Overwegingen
1. Eiser stelt te zijn geboren op [geboortedatum] en de Eritrese nationaliteit te bezitten. Ten behoeve van hem is een aanvraag ingediend om verlening van een mvv in het kader van nareis door mevrouw [naam 2] (referente), die zijn echtgenote stelt te zijn.
2. Bij het primaire besluit is deze aanvraag afgewezen. Eiser heeft op 5 maart 2018 bezwaar gemaakt tegen het primaire besluit. Daarna heeft hij verweerder in gebreke gesteld vanwege het niet tijdig nemen van een besluit op het bezwaar. Vervolgens heeft eiseres dit beroep tegen het niet tijdig nemen van een besluit ingesteld.
3. In het verweerschrift van 12 november 2018 stelt verweerder zich op het standpunt dat de beslistermijn inderdaad is overschreden, zodat het beroep terecht is ingesteld. Volgens verweerder worden met ingang van 23 oktober 2018 dwangsommen verbeurd als bedoeld in artikel 4:17 van de Awb. Verweerder deelt mee zo snel mogelijk alsnog op het bezwaar te willen beslissen, waarbij de hoogte van de verbeurde dwangsom zal worden vastgesteld, maar nog niet te kunnen meedelen op welke termijn dit zal gebeuren.
De rechtbank oordeelt als volgt.
4. Op grond van artikel 6:2, aanhef en onder b, van de Awb wordt het niet tijdig nemen van een besluit voor de toepassing van wettelijke voorschriften over bezwaar en beroep met een besluit gelijkgesteld.
5. Op grond van artikel 6:12, tweede lid, van de Awb, voor zover van belang, kan het beroepschrift worden ingediend zodra het bestuursorgaan in gebreke is tijdig een besluit te nemen en twee weken zijn verstreken na de dag waarop het bestuursorgaan schriftelijk is meegedeeld dat het in gebreke is.
6. In het voorliggende geval is de termijn voor het nemen van een beslissing op het bezwaar op grond van artikel 76, eerste lid, van de Vreemdelingenwet 2000 (Vw) negentien weken, gerekend vanaf de dag na die waarop de termijn voor het indienen van een bezwaarschrift is verstreken. Het primaire besluit dateert van 6 februari 2018 en de termijn voor het indienen van een bezwaarschrift bedraagt op grond van artikel 69, eerste lid, van de Vw vier weken. Deze termijn is niet opgeschort door het bieden van een herstelverzuimmogelijkheid en verweerder heeft geen gebruik gemaakt van de mogelijkheid om de beslistermijn te verdagen, zoals bedoeld in artikel 7:10, tweede en derde lid, van de Awb.

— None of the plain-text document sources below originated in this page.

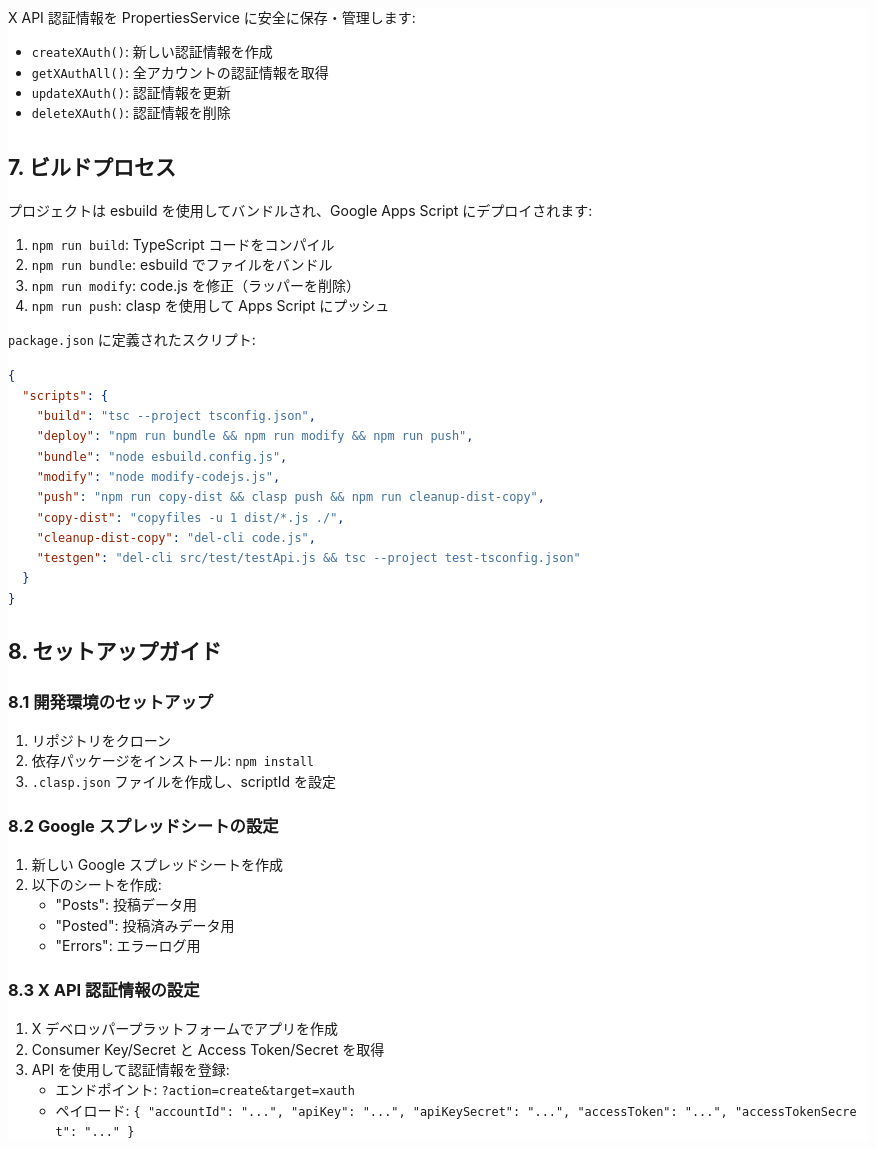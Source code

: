 X API 認証情報を PropertiesService に安全に保存・管理します:

- `createXAuth()`: 新しい認証情報を作成
- `getXAuthAll()`: 全アカウントの認証情報を取得
- `updateXAuth()`: 認証情報を更新
- `deleteXAuth()`: 認証情報を削除

## 7. ビルドプロセス

プロジェクトは esbuild を使用してバンドルされ、Google Apps Script にデプロイされます:

1. `npm run build`: TypeScript コードをコンパイル
2. `npm run bundle`: esbuild でファイルをバンドル
3. `npm run modify`: code.js を修正（ラッパーを削除）
4. `npm run push`: clasp を使用して Apps Script にプッシュ

`package.json` に定義されたスクリプト:

```json
{
  "scripts": {
    "build": "tsc --project tsconfig.json",
    "deploy": "npm run bundle && npm run modify && npm run push",
    "bundle": "node esbuild.config.js",
    "modify": "node modify-codejs.js",
    "push": "npm run copy-dist && clasp push && npm run cleanup-dist-copy",
    "copy-dist": "copyfiles -u 1 dist/*.js ./",
    "cleanup-dist-copy": "del-cli code.js",
    "testgen": "del-cli src/test/testApi.js && tsc --project test-tsconfig.json"
  }
}
```

## 8. セットアップガイド

### 8.1 開発環境のセットアップ

1. リポジトリをクローン
2. 依存パッケージをインストール: `npm install`
3. `.clasp.json` ファイルを作成し、scriptId を設定

### 8.2 Google スプレッドシートの設定

1. 新しい Google スプレッドシートを作成
2. 以下のシートを作成:
   - "Posts": 投稿データ用
   - "Posted": 投稿済みデータ用
   - "Errors": エラーログ用

### 8.3 X API 認証情報の設定

1. X デベロッパープラットフォームでアプリを作成
2. Consumer Key/Secret と Access Token/Secret を取得
3. API を使用して認証情報を登録:
   - エンドポイント: `?action=create&target=xauth`
   - ペイロード: `{ "accountId": "...", "apiKey": "...", "apiKeySecret": "...", "accessToken": "...", "accessTokenSecret": "..." }`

7. Uit het voorgaande volgt dat verweerder uiterlijk op 18 juli 2018 een besluit had moeten nemen op het bezwaar van eiser.
8. Op 8 oktober 2018 had verweerder nog geen beslissing op het bezwaar bekendgemaakt en heeft eiser verweerder in gebreke gesteld. De rechtbank stelt vast dat op dat moment inderdaad sprake was van overschrijding van de beslistermijn. Het beroepschrift is ontvangen op 23 oktober 2018, zodat aan de vereisten van artikel 6:12, tweede lid, van de Awb is voldaan. Het beroep is kennelijk gegrond.
9. Uit artikel 8:55d, eerste lid, van de Awb vloeit vervolgens voort dat moet worden bepaald dat binnen twee weken na de dag waarop deze uitspraak is verzonden alsnog een besluit zal worden bekendgemaakt. Er zijn door verweerder geen aanknopingspunten naar voren gebracht die ertoe nopen om met gebruikmaking van het derde lid een andere termijn te bepalen. Wel zal de rechtbank conform het tweede lid bepalen dat verweerder een nadere dwangsom verbeurt voor elke dag dat hij in gebreke blijft de uitspraak na te leven.
10. De rechtbank ziet aanleiding om verweerder te veroordelen in de door eiser gemaakte proceskosten. Deze worden op grond van het Besluit proceskosten bestuursrecht vastgesteld op € 256,- bestaande uit een punt voor het indienen van het beroepschrift ter waarde van € 512,- en vermenigvuldigd met wegingsfactor 0,5 (licht). Daarbij verwijst de rechtbank naar vaste jurisprudentie van de Afdeling bestuursrechtspraak van de Raad van State, bijvoorbeeld de uitspraak van 31 mei 2017 (ECLI:NL:RVS:2017:1434). Daarnaast moet verweerder het door eiser betaalde griffierecht vergoeden.